- The Washington Times - Wednesday, March 9, 2011

The Senate on Wednesday first rejected House Republicans’ broad spending-cuts bill, then turned around and defeated the much shallower cuts backed by Democrats and President Obama, and both sides said it constituted progress.

Together, the votes were designed to rule out the two options on the table — the GOP’s $57 billion in cuts and Democrats’ $4.7 billion — and to push lawmakers back to the drawing board to work on a compromise as they look to meet a March 18 deadline to avert a government shutdown.

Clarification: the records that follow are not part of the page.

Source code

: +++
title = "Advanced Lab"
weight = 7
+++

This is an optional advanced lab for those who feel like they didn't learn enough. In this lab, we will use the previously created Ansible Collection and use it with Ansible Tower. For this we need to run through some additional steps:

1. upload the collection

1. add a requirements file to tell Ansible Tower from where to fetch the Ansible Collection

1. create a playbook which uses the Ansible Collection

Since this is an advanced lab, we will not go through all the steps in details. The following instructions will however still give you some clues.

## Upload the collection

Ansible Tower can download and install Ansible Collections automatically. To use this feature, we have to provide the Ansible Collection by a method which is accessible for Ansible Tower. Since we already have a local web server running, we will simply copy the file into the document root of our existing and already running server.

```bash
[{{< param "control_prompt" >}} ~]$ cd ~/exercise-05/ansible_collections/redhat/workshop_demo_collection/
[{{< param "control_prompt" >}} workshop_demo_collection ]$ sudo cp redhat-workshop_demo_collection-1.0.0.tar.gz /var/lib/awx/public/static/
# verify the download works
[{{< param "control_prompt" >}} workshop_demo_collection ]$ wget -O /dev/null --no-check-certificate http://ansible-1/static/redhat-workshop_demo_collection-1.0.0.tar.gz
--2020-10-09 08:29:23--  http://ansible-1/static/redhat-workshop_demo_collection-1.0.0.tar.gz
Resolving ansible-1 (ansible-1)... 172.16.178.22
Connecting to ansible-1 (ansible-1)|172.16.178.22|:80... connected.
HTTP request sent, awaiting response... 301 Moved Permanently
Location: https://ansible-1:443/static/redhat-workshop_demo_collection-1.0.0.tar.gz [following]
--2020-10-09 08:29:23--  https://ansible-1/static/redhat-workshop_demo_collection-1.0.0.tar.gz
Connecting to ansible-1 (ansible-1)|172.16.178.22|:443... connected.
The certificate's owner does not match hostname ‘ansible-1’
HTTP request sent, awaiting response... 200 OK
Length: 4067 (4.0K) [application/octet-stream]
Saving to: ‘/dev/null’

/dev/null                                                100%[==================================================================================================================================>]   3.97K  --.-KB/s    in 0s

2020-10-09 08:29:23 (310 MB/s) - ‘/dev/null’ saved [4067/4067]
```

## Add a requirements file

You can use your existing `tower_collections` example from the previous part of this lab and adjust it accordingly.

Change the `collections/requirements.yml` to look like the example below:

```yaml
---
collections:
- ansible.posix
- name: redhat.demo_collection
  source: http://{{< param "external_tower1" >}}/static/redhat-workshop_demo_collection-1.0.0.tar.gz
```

“Today’s votes in the Senate demonstrate that Democrats and Republicans must come together to find common ground on a budget that cuts spending and puts us on a path to live within our means, but also ensures we continue to invest in our future,” White House press secretary Jay Carney said after the votes, which Democratic leaders said they hoped would prove to House Republicans that their deep cuts cannot pass.

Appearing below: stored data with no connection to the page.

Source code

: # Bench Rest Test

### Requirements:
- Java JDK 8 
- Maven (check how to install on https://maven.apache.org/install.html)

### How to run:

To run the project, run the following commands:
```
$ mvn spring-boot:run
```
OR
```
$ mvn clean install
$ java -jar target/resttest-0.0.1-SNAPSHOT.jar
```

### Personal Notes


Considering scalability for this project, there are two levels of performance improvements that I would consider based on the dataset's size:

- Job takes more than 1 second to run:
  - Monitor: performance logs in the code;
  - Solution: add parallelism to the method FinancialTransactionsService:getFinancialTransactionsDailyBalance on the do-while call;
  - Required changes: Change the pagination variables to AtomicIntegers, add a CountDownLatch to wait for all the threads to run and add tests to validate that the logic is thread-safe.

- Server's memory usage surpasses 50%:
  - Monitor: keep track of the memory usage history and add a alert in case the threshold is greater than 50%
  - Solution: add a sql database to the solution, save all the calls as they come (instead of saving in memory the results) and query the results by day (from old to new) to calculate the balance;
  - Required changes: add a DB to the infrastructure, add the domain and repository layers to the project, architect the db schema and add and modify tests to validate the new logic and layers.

But the Democrats’ plan won even less support, even though they hold a six-seat advantage in the chamber. Forty-two senators, all Democrats, voted for the plan, while 44 Republicans voted for the GOP plan. Both fell far short of the 60 needed for passage.

The key statistic, though, was the 14 senators — 10 Democrats, three Republicans and one independent — who voted against both plans, saying neither hits the sweet spot that a workable compromise will require.

“It was clear at the outset that neither proposal would pass,” said Sen. Jim Webb, Virginia Democrat and one of the dual “no” votes. “This piecemeal approach is destructive to the legislative process and does not further the ultimate goal of a continuing resolution that funds the government at a responsible level for the remainder of the fiscal year.”

Last year, Democrats failed to pass a budget or any of the dozen spending bills to fund basic government operations for 2011, leaving the bureaucracy running on stopgap spending for more than five months.

The debate in Congress now is how to fund the government through Sept. 30, the end of the fiscal year.

The House passed a bill last month to cut $61 billion from 2010 spending levels, and $4 billion of that subsequently has been signed into law in a separate measure, leaving their proposed cuts at $57 billion.

Senate Democrats, though, say that bill would reduce federal funding for education and said the drop in government spending could cost hundreds of thousands of jobs.

Democrats countered with a proposal that cuts $4.7 billion from 2010 levels. The White House blessed that plan just hours before it went down to defeat in the Senate.

Senators on both sides of the aisle said they want the president to show more leadership, but the White House says Mr. Obama has been involved.

Mr. Carney said the president hosted Senate Democratic leaders at the White House Wednesday. He also said Vice President Joseph R. Biden, whom Mr. Obama tapped last week to head negotiations but who is on a trip to Europe, made calls to House Speaker John A. Boehner of Ohio and Senate Minority Leader Mitch McConnell of Kentucky.

It is not clear who will blink before stopgap funding expires March 18.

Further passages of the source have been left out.